Well, I did it.  I won NaNoWriMo 2015.  I wrote just over 51,000 words in the month of November.  It wasn’t easy.  It wasn’t super fun.  But it was doable, I proved that.  But it almost made me stop writing (in fact this is officially the longest thing I’ve written in 3 or 4 days).

I was able to finish the first draft of the first book in The Consultants Series, Dream Job (12K words for NaNo) and I started on the second book in the series.  But that’s where things started to come off the rails.

I had written around 20K words into the second book when I realized that all I was doing was putting words down on paper (virtually).  Because of the strict timeline and writing schedule required to meet the NaNo goal I hadn’t put as much thought into the structure of the story for the second book (in other words I didn’t do my Nano Homework!).  I had the basic outline, in fact that’s all I had done for both books in the series, just the outline of the story I wanted to tell.

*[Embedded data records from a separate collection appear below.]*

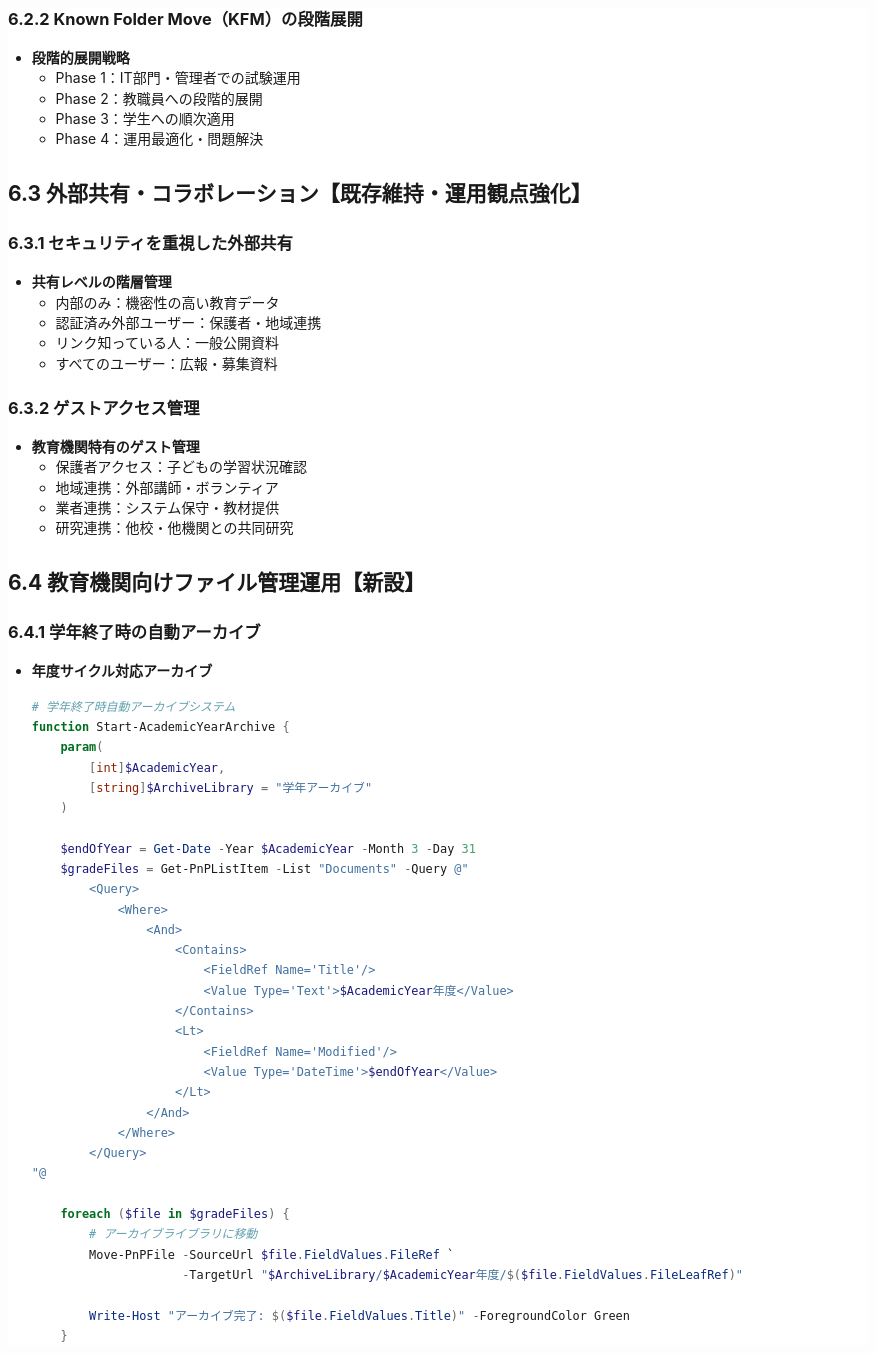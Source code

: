 ### 6.2.2 Known Folder Move（KFM）の段階展開
- **段階的展開戦略**
  - Phase 1：IT部門・管理者での試験運用
  - Phase 2：教職員への段階的展開
  - Phase 3：学生への順次適用
  - Phase 4：運用最適化・問題解決

## 6.3 外部共有・コラボレーション【既存維持・運用観点強化】

### 6.3.1 セキュリティを重視した外部共有
- **共有レベルの階層管理**
  - 内部のみ：機密性の高い教育データ
  - 認証済み外部ユーザー：保護者・地域連携
  - リンク知っている人：一般公開資料
  - すべてのユーザー：広報・募集資料

### 6.3.2 ゲストアクセス管理
- **教育機関特有のゲスト管理**
  - 保護者アクセス：子どもの学習状況確認
  - 地域連携：外部講師・ボランティア
  - 業者連携：システム保守・教材提供
  - 研究連携：他校・他機関との共同研究

## 6.4 教育機関向けファイル管理運用【新設】

### 6.4.1 学年終了時の自動アーカイブ
- **年度サイクル対応アーカイブ**
  ```powershell
  # 学年終了時自動アーカイブシステム
  function Start-AcademicYearArchive {
      param(
          [int]$AcademicYear,
          [string]$ArchiveLibrary = "学年アーカイブ"
      )
      
      $endOfYear = Get-Date -Year $AcademicYear -Month 3 -Day 31
      $gradeFiles = Get-PnPListItem -List "Documents" -Query @"
          <Query>
              <Where>
                  <And>
                      <Contains>
                          <FieldRef Name='Title'/>
                          <Value Type='Text'>$AcademicYear年度</Value>
                      </Contains>
                      <Lt>
                          <FieldRef Name='Modified'/>
                          <Value Type='DateTime'>$endOfYear</Value>
                      </Lt>
                  </And>
              </Where>
          </Query>
  "@
      
      foreach ($file in $gradeFiles) {
          # アーカイブライブラリに移動
          Move-PnPFile -SourceUrl $file.FieldValues.FileRef `
                       -TargetUrl "$ArchiveLibrary/$AcademicYear年度/$($file.FieldValues.FileLeafRef)"
          
          Write-Host "アーカイブ完了: $($file.FieldValues.Title)" -ForegroundColor Green
      }
  ```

I neglected to create the parts of the story that make it worth telling – and worth reading for that matter.  The different chapters were being written but they weren’t cohesive, they weren’t telling a story, they weren’t moving, they were flat.  I wasn’t taking the reader anywhere.

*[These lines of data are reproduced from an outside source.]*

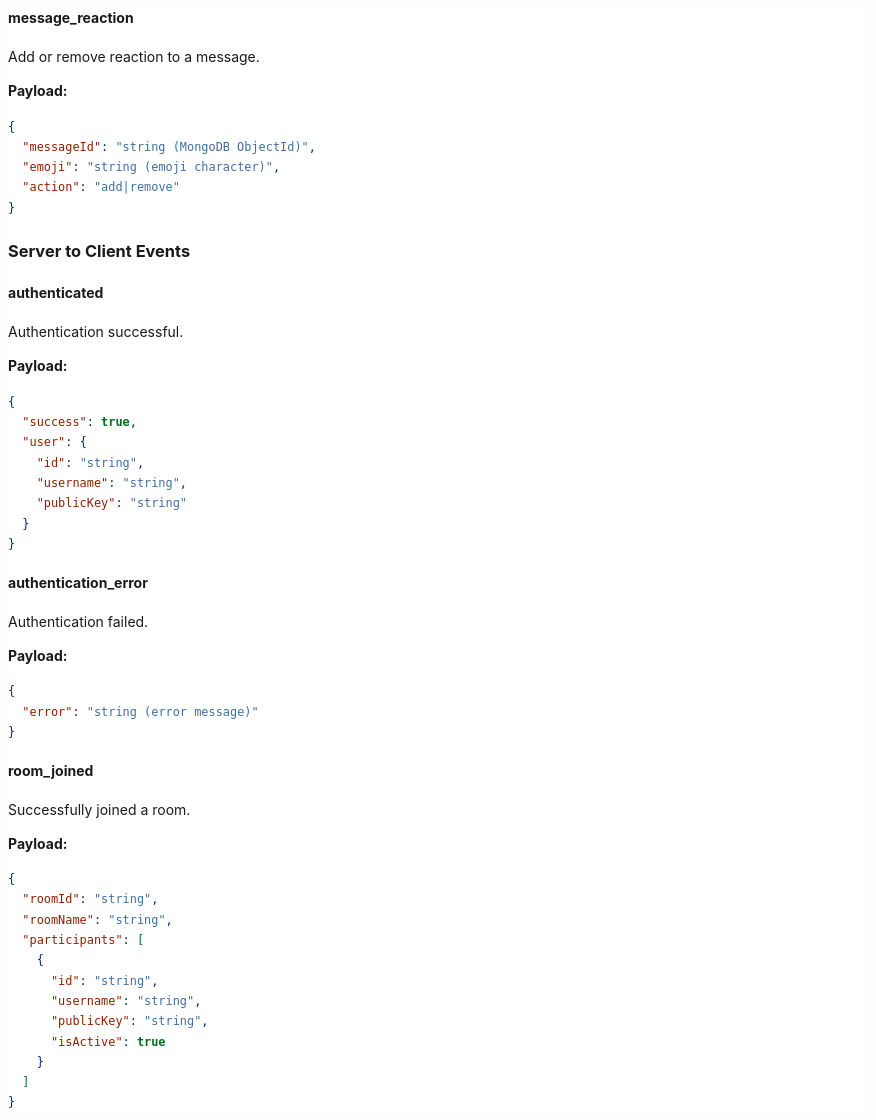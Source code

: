 #### message_reaction

Add or remove reaction to a message.

**Payload:**
```json
{
  "messageId": "string (MongoDB ObjectId)",
  "emoji": "string (emoji character)",
  "action": "add|remove"
}
```

### Server to Client Events

#### authenticated

Authentication successful.

**Payload:**
```json
{
  "success": true,
  "user": {
    "id": "string",
    "username": "string",
    "publicKey": "string"
  }
}
```

#### authentication_error

Authentication failed.

**Payload:**
```json
{
  "error": "string (error message)"
}
```

#### room_joined

Successfully joined a room.

**Payload:**
```json
{
  "roomId": "string",
  "roomName": "string",
  "participants": [
    {
      "id": "string",
      "username": "string",
      "publicKey": "string",
      "isActive": true
    }
  ]
}
```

So I got a little stuck.  And then I got a little depressed.  Negative thoughts started to win.

It’s something I didn’t know I would face because I’ve never been a writer before.  I’ve written articles and term papers but never a book – let alone a fiction novel.

As I wrote I continued to read.  I read fiction books (Fat Vampire is worth the read), all I could about writing, self publishing and story structure.  I learned that there is an art to storytelling.  There is structure.  There is momentum, there has to be momentum.  It’s what people expect and it’s what will keep them coming back.

So, now I had a dilemma… Do I just keep writing and figure out the “story” later?  Do I stop and structure the story and then rewrite everything (or at least the parts that don’t move the story forward)?  Do I back-burner it and do something else and if I do this where am I going to get an idea for a story?

Well, I chose the third option, not because I did it intentionally but because it just happened.  When I started on this path my biggest concern was that I would only ever have one good idea for a book (or a series for that matter).  The more I read from people who have traveled this path before me, the more I learned that what they were saying was true:  The more you write the more your imagination opens up and you see ideas everywhere.

They’re right.

I was sitting in a movie theater the day after Thanksgiving just watching the previews and passing popcorn to my kids when BLAM! I get an idea for a new series.  I went home that afternoon, outlined the story (properly this time) and within the next two days I had knocked out almost 10K words in the first book!  I was excited about it.

Wow.  That’s what it feels like to be inspired.

After it was all over I had to blast through almost 12K words to meet my goal in the last couple days of the month.  I did it but it was tough.  I have had a hard time sitting down again since then.

Life was taken off pause after NaNoWriMo and now excuses are popping up.  But, I’m getting back on it today.  I’ll get back to my one thousand word average per day and reach my goals for 2016 – just you watch… and now I have 2 series I get to work on!

Here’s to your success!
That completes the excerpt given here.